= Jordan IV of L'Isle-Jourdain =

Jordan IV (died 1288) was the Lord of L'Isle-Jourdain and a vassal of Alfonso of Poitou. He was a crusader during the Italian crusades of Guelph against Ghibelline. His son-in-law was Aimery IV of Narbonne, who led the armies of Florence and Anjou in the Battle of Campaldino in 1289 and his brother was the provost of Toulouse.

Sometime before his activities in Italy Jordan (Jourdan in contemporary Occitan) participated in a torneyamen, a poetical tournament, with Guiraut Riquier, Raimon Izarn, and Paulet de Marseilla.

In 1266, after drawing up a will, he brought a contingent of knights and crossbowmen to Italy with him in support of Charles of Anjou. He was praised by Pope Clement IV and enfeoffed in the Principate and Calabria by Charles, but he soon returned to Gascony. Charles warned him to return or suffer his fiefs to be confiscated and titles revoked, but he lingered until October 1282, when he returned with a new band of soldiers.

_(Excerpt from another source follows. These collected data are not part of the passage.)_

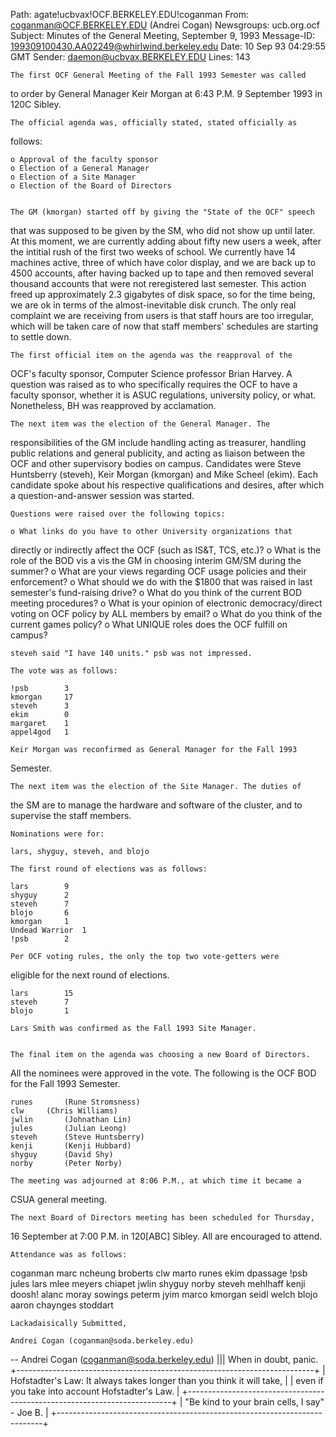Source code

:Path: agate!ucbvax!OCF.BERKELEY.EDU!coganman
From: coganman@OCF.BERKELEY.EDU (Andrei Cogan)
Newsgroups: ucb.org.ocf
Subject: Minutes of the General Meeting, September 9, 1993
Message-ID: <199309100430.AA02249@whirlwind.berkeley.edu>
Date: 10 Sep 93 04:29:55 GMT
Sender: daemon@ucbvax.BERKELEY.EDU
Lines: 143


	The first OCF General Meeting of the Fall 1993 Semester was called
to order by General Manager Keir Morgan at 6:43 P.M. 9 September 1993 in
120C Sibley.

	The official agenda was, officially stated, stated officially as
follows:

	o Approval of the faculty sponsor
	o Election of a General Manager
	o Election of a Site Manager
	o Election of the Board of Directors


	The GM (kmorgan) started off by giving the "State of the OCF" speech
that was supposed to be given by the SM, who did not show up until later. At
this moment, we are currently adding about fifty new users a week, after the
intitial rush of the first two weeks of school. We currently have 14
machines active, three of which have color display, and we are back up to
4500 accounts, after having backed up to tape and then removed several
thousand accounts that were not reregistered last semester. This action
freed up approximately 2.3 gigabytes of disk space, so for the time being,
we are ok in terms of the almost-inevitable disk crunch. The only real
complaint we are receiving from users is that staff hours are too irregular,
which will be taken care of now that staff members' schedules are starting
to settle down.


	The first official item on the agenda was the reapproval of the
OCF's faculty sponsor, Computer Science professor Brian Harvey. A question
was raised as to who specifically requires the OCF to have a faculty
sponsor, whether it is ASUC regulations, university policy, or what.
Nonetheless, BH was reapproved by acclamation.


	The next item was the election of the General Manager. The
responsibilities of the GM include handling acting as treasurer, handling
public relations and general publicity, and acting as liaison between the
OCF and other supervisory bodies on campus. Candidates were Steve Huntsberry
(steveh), Keir Morgan (kmorgan) and Mike Scheel (ekim). Each candidate spoke
about his respective qualifications and desires, after which a
question-and-answer session was started.

	Questions were raised over the following topics:

	o What links do you have to other University organizations that
directly or indirectly affect the OCF (such as IS&T, TCS, etc.)?
	o What is the role of the BOD vis a vis the GM in choosing interim
GM/SM during the summer?
	o What are your views regarding OCF usage policies and their
enforcement?
	o What should we do with the $1800 that was raised in last
semester's fund-raising drive?
	o What do you think of the current BOD meeting procedures?
	o What is your opinion of electronic democracy/direct voting on OCF
policy by ALL members by email?
	o What do you think of the current games policy?
	o What UNIQUE roles does the OCF fulfill on campus?

	steveh said "I have 140 units." psb was not impressed.

	The vote was as follows:

	!psb		3
	kmorgan		17
	steveh		3
	ekim		0
	margaret	1
	appel4god	1

	Keir Morgan was reconfirmed as General Manager for the Fall 1993
Semester.


	The next item was the election of the Site Manager. The duties of
the SM are to manage the hardware and software of the cluster, and to
supervise the staff members.

	Nominations were for:

	lars, shyguy, steveh, and blojo

	The first round of elections was as follows:

	lars		9
	shyguy		2
	steveh		7
	blojo		6
	kmorgan		1
	Undead Warrior	1
	!psb		2

	Per OCF voting rules, the only the top two vote-getters were
eligible for the next round of elections.

	lars		15
	steveh		7
	blojo		1

	Lars Smith was confirmed as the Fall 1993 Site Manager.


	The final item on the agenda was choosing a new Board of Directors.
All the nominees were approved in the vote. The following is the OCF BOD for
the Fall 1993 Semester.

	runes		(Rune Stromsness)
	clw		(Chris Williams)
	jwlin		(Johnathan Lin)
	jules		(Julian Leong)
	steveh		(Steve Huntsberry)
	kenji		(Kenji Hubbard)
	shyguy		(David Shy)
	norby		(Peter Norby)

	The meeting was adjourned at 8:06 P.M., at which time it became a
CSUA general meeting.

	The next Board of Directors meeting has been scheduled for Thursday,
16 September at 7:00 P.M. in 120[ABC] Sibley. All are encouraged to attend.


	Attendance was as follows:

coganman marc ncheung broberts clw marto runes ekim dpassage !psb jules lars
mlee meyers chiapet jwlin shyguy norby steveh mehlhaff kenji doosh! alanc
moray sowings peterm jyim marco kmorgan seidl welch blojo aaron chaynges
stoddart

	Lackadaisically Submitted,

	Andrei Cogan (coganman@soda.berkeley.edu)

	

-- 
   Andrei Cogan (coganman@soda.berkeley.edu)  |||  When in doubt, panic.
+--------------------------------------------------------------------------+
| Hofstadter's Law: It always takes longer than you think it will take,    |
|   even if you take into account Hofstadter's Law.                        |
+--------------------------------------------------------------------------+
|                "Be kind to your brain cells, I say" - Joe B.             |
+--------------------------------------------------------------------------+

In 1285, he joined Philip III of France on the Aragonese Crusade. He died in 1288.

Jordan IV is one of the very few Gascon lords explicitly named in a torneyamen preserved in the chansonnier tradition (ms. C, Biblioteca Estense, Modena). The partimen “En Jorda, eu voil saber” is exchanged between Guiraut Riquier, Raimon Izarn de Valcabrère, Paulet de Marselha, and “En Jorda” (explicitly identified as Jourdain d’Isle-Jourdain by the rubric). The debate, dated stylistically to the early 1260s, concerns the relative merits of generous versus avaricious lords and is the only known instance of a lord of L’Isle-Jourdain participating directly in troubadour composition.

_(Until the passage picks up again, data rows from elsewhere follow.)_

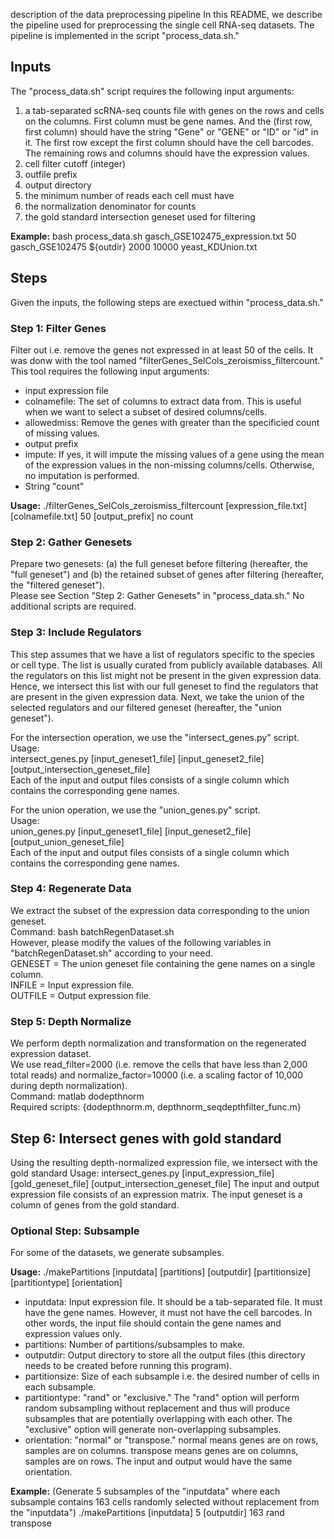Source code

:  description of the data preprocessing pipeline
In this README, we describe the pipeline used for preprocessing the single cell RNA-seq datasets.
The pipeline is implemented in the script "process\_data.sh."

## Inputs
The "process\_data.sh" script requires the following input arguments:
1. a tab-separated scRNA-seq counts file with genes on the rows and cells on the columns. First column must be gene names. And the (first row, first column) should have the string "Gene" or "GENE" or "ID" or "id" in it. The first row except the first column should have the cell barcodes. The remaining rows and columns should have the expression values.
2. cell filter cutoff (integer)
3. outfile prefix
4. output directory
5. the minimum number of reads each cell must have
6. the normalization denominator for counts
7. the gold standard intersection geneset used for filtering

**Example:**
bash process\_data.sh gasch\_GSE102475\_expression.txt 50 gasch\_GSE102475 ${outdir} 2000 10000 yeast\_KDUnion.txt

## Steps
Given the inputs, the following steps are exectued within "process\_data.sh."

### Step 1: Filter Genes
Filter out i.e. remove the genes not expressed in at least 50 of the cells.
It was donw with the tool named "filterGenes\_SelCols\_zeroismiss\_filtercount."
This tool requires the following input arguments:
* input expression file
* colnamefile: The set of columns to extract data from. This is useful when we want to select a subset of desired columns/cells.
* allowedmiss: Remove the genes with greater than the specificied count of missing values.
* output prefix
* impute: If yes, it will impute the missing values of a gene using the mean of the expression values in the non-missing columns/cells. Otherwise, no imputation is performed.
* String "count"

**Usage:**
./filterGenes\_SelCols\_zeroismiss\_filtercount [expression\_file.txt] [colnamefile.txt] 50 [output\_prefix] no count

### Step 2: Gather Genesets
Prepare two genesets: (a) the full geneset before filtering (hereafter, the "full geneset") and (b) the retained subset of genes after filtering (hereafter, the "filtered geneset").  
Please see Section "Step 2: Gather Genesets" in "process\_data.sh." No additional scripts are required.

### Step 3: Include Regulators
This step assumes that we have a list of regulators specific to the species or cell type.
The list is usually curated from publicly available databases.
All the regulators on this list might not be present in the given expression data.
Hence, we intersect this list with our full geneset to find the regulators that are present in the given expression data.
Next, we take the union of the selected regulators and our filtered geneset (hereafter, the "union geneset").

For the intersection operation, we use the "intersect\_genes.py" script.  
Usage:  
intersect\_genes.py [input\_geneset1\_file] [input\_geneset2\_file] [output\_intersection\_geneset\_file]  
Each of the input and output files consists of a single column which contains the corresponding gene names.   

For the union operation, we use the "union\_genes.py" script.  
Usage:  
union\_genes.py [input\_geneset1\_file] [input\_geneset2\_file] [output\_union\_geneset\_file]  
Each of the input and output files consists of a single column which contains the corresponding gene names.

### Step 4: Regenerate Data
We extract the subset of the expression data corresponding to the union geneset.  
Command: bash batchRegenDataset.sh  
However, please modify the values of the following variables in "batchRegenDataset.sh" according to your need.   
GENESET = The union geneset file containing the gene names on a single column.  
INFILE = Input expression file.  
OUTFILE = Output expression file.

### Step 5: Depth Normalize
We perform depth normalization and transformation on the regenerated expression dataset.  
We use read\_filter=2000 (i.e. remove the cells that have less than 2,000 total reads) and normalize\_factor=10000 (i.e. a scaling factor of 10,000 during depth normalization).  
Command: matlab dodepthnorm  
Required scripts: {dodepthnorm.m, depthnorm\_seqdepthfilter\_func.m}

## Step 6: Intersect genes with gold standard
Using the resulting depth-normalized expression file, we intersect with the gold standard
Usage:
intersect\_genes.py [input\_expression\_file] [gold_geneset_file] [output\_intersection\_geneset\_file]
The input and output expression file consists of an expression matrix. The input geneset is a column of genes from the gold standard.

### Optional Step: Subsample
For some of the datasets, we generate subsamples.

**Usage:** 
./makePartitions [inputdata] [partitions] [outputdir] [partitionsize] [partitiontype] [orientation]

* inputdata: Input expression file. It should be a tab-separated file. It must have the gene names. However, it must not have the cell barcodes. In other words, the input file should contain the gene names and expression values only.
* partitions: Number of partitions/subsamples to make.
* outputdir: Output directory to store all the output files (this directory needs to be created before running this program).
* partitionsize: Size of each subsample i.e. the desired number of cells in each subsample.
* partitiontype: "rand" or "exclusive." The "rand" option will perform random subsampling without replacement and thus will produce subsamples that are potentially overlapping with each other. The "exclusive" option will generate non-overlapping subsamples.
* orientation: "normal" or "transpose." normal means genes are on rows, samples are on columns. transpose means genes are on columns, samples are on rows. The input and output would have the same orientation.

**Example:** (Generate 5 subsamples of the "inputdata" where each subsample contains 163 cells randomly selected without replacement from the "inputdata")
./makePartitions [inputdata] 5 [outputdir] 163 rand transpose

His first wife was Faydide, heiress of Odo, Lord of Casaubon. His second wife was Vacquerie, daughter of Adhémar, Lord of Monteil. From his first marriage he had:
- Jordan V, his successor
- Indie, married Bertrand, Lord of Caumont
- Margaret, married Guy of Comminges

From his second marriage he had:
- Bertrand, Lord of Mauvesin, Montagnac, Corbonne, Saint-Paul, Pibrac, Ausun, and Lombières
- Joan, married the aforementioned Aimery
- Thiburge, Lady of Pribac, married Gauthier du Fossé, Lord of Bramenac, and then Bernard IV of Astarac
- Gaucerande, married Stephen Colonna

The Gascon lordships passed undivided to his eldest son Jordan V. The Italian fiefs granted by Charles of Anjou had already been confiscated in 1283 and were never recovered by the family. The cadet branch founded by Bertrand of Mauvezin flourished in the 14th century and retained significant holdings in the Toulousain and Armagnac until the early 16th century.

==Sources==
- Durrieu, Paul. Les Gascons en Italie. Auch, 1885.
- Housley, Norman. The Italian Crusades: The Papal-Angevin Alliance and the Crusades Against Christian Lay Powers, 1254-1343. Oxford University Press: 1982.
- Betti, Maria Pia. "Le tenzoni del trovatore Guiraut Riquier." Studi mediolatini e volgari, 44 (1998), 7-193. Available at Rialto.